Justice  /  Book Review

Defanged

A journalistic view of Martin Luther King Jr.'s life, work, and representation in American society.

In 1957, Black ministers formed the Southern Christian Leadership Conference (SCLC), with King at its head, to co-ordinate protests against segregation throughout the South. But as state and local governments embarked on a path of ‘massive resistance’ to integration, the pace of progress slowed and the phrase ‘white backlash’ began to appear in the press. Resistance stiffened as the 1960s progressed. ‘King came under attack from all sides,’ Eig writes. After the 1966 march demanding open housing in Chicago was targeted by rioters, King said: ‘I think the people of Mississippi ought to come to Chicago to learn how to hate.’

The Chicago campaign​ and the Poor People’s Movement that followed are often seen as marking the shift in King’s priorities from racial to economic equality. But King had long recognised how closely these issues were intertwined and had often spoken of the need for ‘economic justice’. Despite racial discrimination by many unions, King saw the labour movement as Blacks’ greatest potential ally. In 1959, he lent his name to organising efforts by Local 1199, the Drug, Hospital and Health Care Employees’ Union in New York City, whose members at the time earned a meagre thirty dollars a week. ‘Whatever I can do, call on me,’ he told the union’s executive secretary, my uncle Moe Foner.
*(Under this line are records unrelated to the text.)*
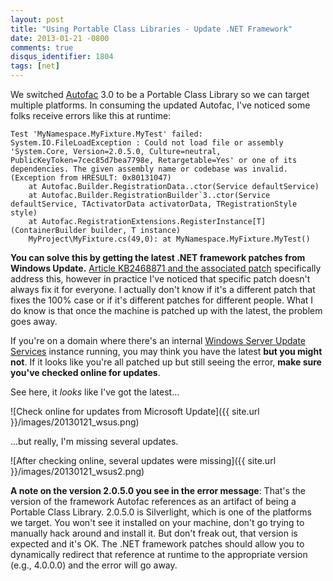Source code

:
 ```yaml
---
layout: post
title: "Using Portable Class Libraries - Update .NET Framework"
date: 2013-01-21 -0800
comments: true
disqus_identifier: 1804
tags: [net]
---
```

We switched [Autofac](https://autofac.googlecode.com) 3.0 to be a
Portable Class Library so we can target multiple platforms. In consuming
the updated Autofac, I've noticed some folks receive errors like this at
runtime:

    Test 'MyNamespace.MyFixture.MyTest' failed: System.IO.FileLoadException : Could not load file or assembly 'System.Core, Version=2.0.5.0, Culture=neutral, PublicKeyToken=7cec85d7bea7798e, Retargetable=Yes' or one of its dependencies. The given assembly name or codebase was invalid. (Exception from HRESULT: 0x80131047)
        at Autofac.Builder.RegistrationData..ctor(Service defaultService)
        at Autofac.Builder.RegistrationBuilder`3..ctor(Service defaultService, TActivatorData activatorData, TRegistrationStyle style)
        at Autofac.RegistrationExtensions.RegisterInstance[T](ContainerBuilder builder, T instance)
        MyProject\MyFixture.cs(49,0): at MyNamespace.MyFixture.MyTest()

**You can solve this by getting the latest .NET framework patches from
Windows Update.** [Article KB2468871 and the associated
patch](http://support.microsoft.com/kb/2468871) specifically address
this, however in practice I've noticed that specific patch doesn't
always fix it for everyone. I actually don't know if it's a different
patch that fixes the 100% case or if it's different patches for
different people. What I do know is that once the machine is patched up
with the latest, the problem goes away.

If you're on a domain where there's an internal [Windows Server Update
Services](http://technet.microsoft.com/en-us/windowsserver/bb332157.aspx)
instance running, you may think you have the latest **but you might
not**. If it looks like you're all patched up but still seeing the
error, **make sure you've checked online for updates**.

See here, it *looks* like I've got the latest...

![Check online for updates from Microsoft
Update]({{ site.url }}/images/20130121_wsus.png)

...but really, I'm missing several updates.

![After checking online, several updates were
missing]({{ site.url }}/images/20130121_wsus2.png)

**A note on the version 2.0.5.0 you see in the error message**: That's
the version of the framework Autofac references as an artifact of being
a Portable Class Library. 2.0.5.0 is Silverlight, which is one of the
platforms we target. You won't see it installed on your machine, don't
go trying to manually hack around and install it. But don't freak out,
that version is expected and it's OK. The .NET framework patches should
allow you to dynamically redirect that reference at runtime to the
appropriate version (e.g., 4.0.0.0) and the error will go away.
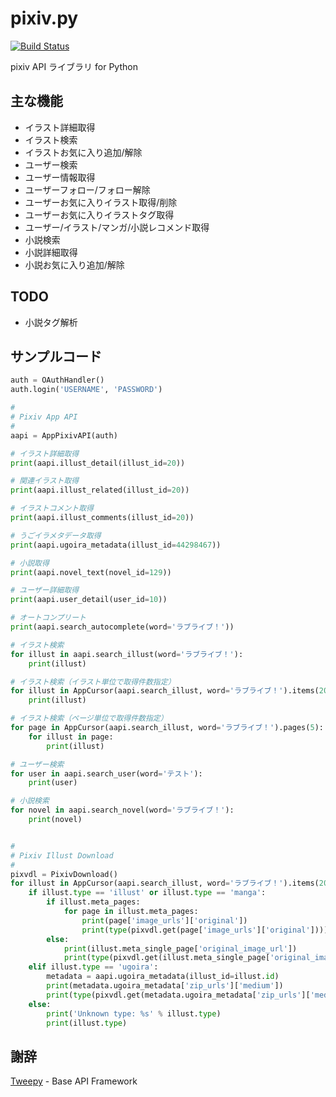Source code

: pixiv.py
========

[![Build Status](https://travis-ci.org/twopon/pixiv.py.svg?branch=master)](https://travis-ci.org/twopon/pixiv.py)

pixiv API ライブラリ for Python

主な機能
--------

- イラスト詳細取得
- イラスト検索
- イラストお気に入り追加/解除
- ユーザー検索
- ユーザー情報取得
- ユーザーフォロー/フォロー解除
- ユーザーお気に入りイラスト取得/削除
- ユーザーお気に入りイラストタグ取得
- ユーザー/イラスト/マンガ/小説レコメンド取得
- 小説検索
- 小説詳細取得
- 小説お気に入り追加/解除

TODO
----

- 小説タグ解析

サンプルコード
--------------

```python
auth = OAuthHandler()
auth.login('USERNAME', 'PASSWORD')

#
# Pixiv App API
#
aapi = AppPixivAPI(auth)

# イラスト詳細取得
print(aapi.illust_detail(illust_id=20))

# 関連イラスト取得
print(aapi.illust_related(illust_id=20))

# イラストコメント取得
print(aapi.illust_comments(illust_id=20))

# うごイラメタデータ取得
print(aapi.ugoira_metadata(illust_id=44298467))

# 小説取得
print(aapi.novel_text(novel_id=129))

# ユーザー詳細取得
print(aapi.user_detail(user_id=10))

# オートコンプリート
print(aapi.search_autocomplete(word='ラブライブ！'))

# イラスト検索
for illust in aapi.search_illust(word='ラブライブ！'):
    print(illust)

# イラスト検索（イラスト単位で取得件数指定）
for illust in AppCursor(aapi.search_illust, word='ラブライブ！').items(20):
    print(illust)

# イラスト検索（ページ単位で取得件数指定）
for page in AppCursor(aapi.search_illust, word='ラブライブ！').pages(5):
    for illust in page:
        print(illust)

# ユーザー検索
for user in aapi.search_user(word='テスト'):
    print(user)

# 小説検索
for novel in aapi.search_novel(word='ラブライブ！'):
    print(novel)


#
# Pixiv Illust Download
#
pixvdl = PixivDownload()
for illust in AppCursor(aapi.search_illust, word='ラブライブ！').items(20):
    if illust.type == 'illust' or illust.type == 'manga':
        if illust.meta_pages:
            for page in illust.meta_pages:
                print(page['image_urls']['original'])
                print(type(pixvdl.get(page['image_urls']['original'])))
        else:
            print(illust.meta_single_page['original_image_url'])
            print(type(pixvdl.get(illust.meta_single_page['original_image_url'])))
    elif illust.type == 'ugoira':
        metadata = aapi.ugoira_metadata(illust_id=illust.id)
        print(metadata.ugoira_metadata['zip_urls']['medium'])
        print(type(pixvdl.get(metadata.ugoira_metadata['zip_urls']['medium'])))
    else:
        print('Unknown type: %s' % illust.type)
        print(illust.type)
```

謝辞
----

[Tweepy](https://github.com/tweepy/tweepy) - Base API Framework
Sometimes King spoke of eliminating the ‘physical ghetto’ altogether. It is often forgotten that the March on Washington was a joint venture of the civil rights movement and liberal labour unions, and that its demands included a massive public works programme to provide the poor of all races with ‘Jobs and Freedom’ – the event’s official title. In the mid-1960s, King and the veteran activist Bayard Rustin proposed a Bill of Rights for the Disadvantaged that would eradicate poverty by guaranteeing full employment and a universal basic income. Portions of the left had been promoting such policies since FDR proposed a Bill of Economic Rights in 1944. When King delivered his Riverside Church speech of 1967, calling for an end to the war in Vietnam, he not only spoke in unusually heated language about the US government – the ‘greatest purveyor of violence in the world’ – but also warned that the conflict was draining resources from the struggle against what he elsewhere called the country’s ‘tragic inequalities’.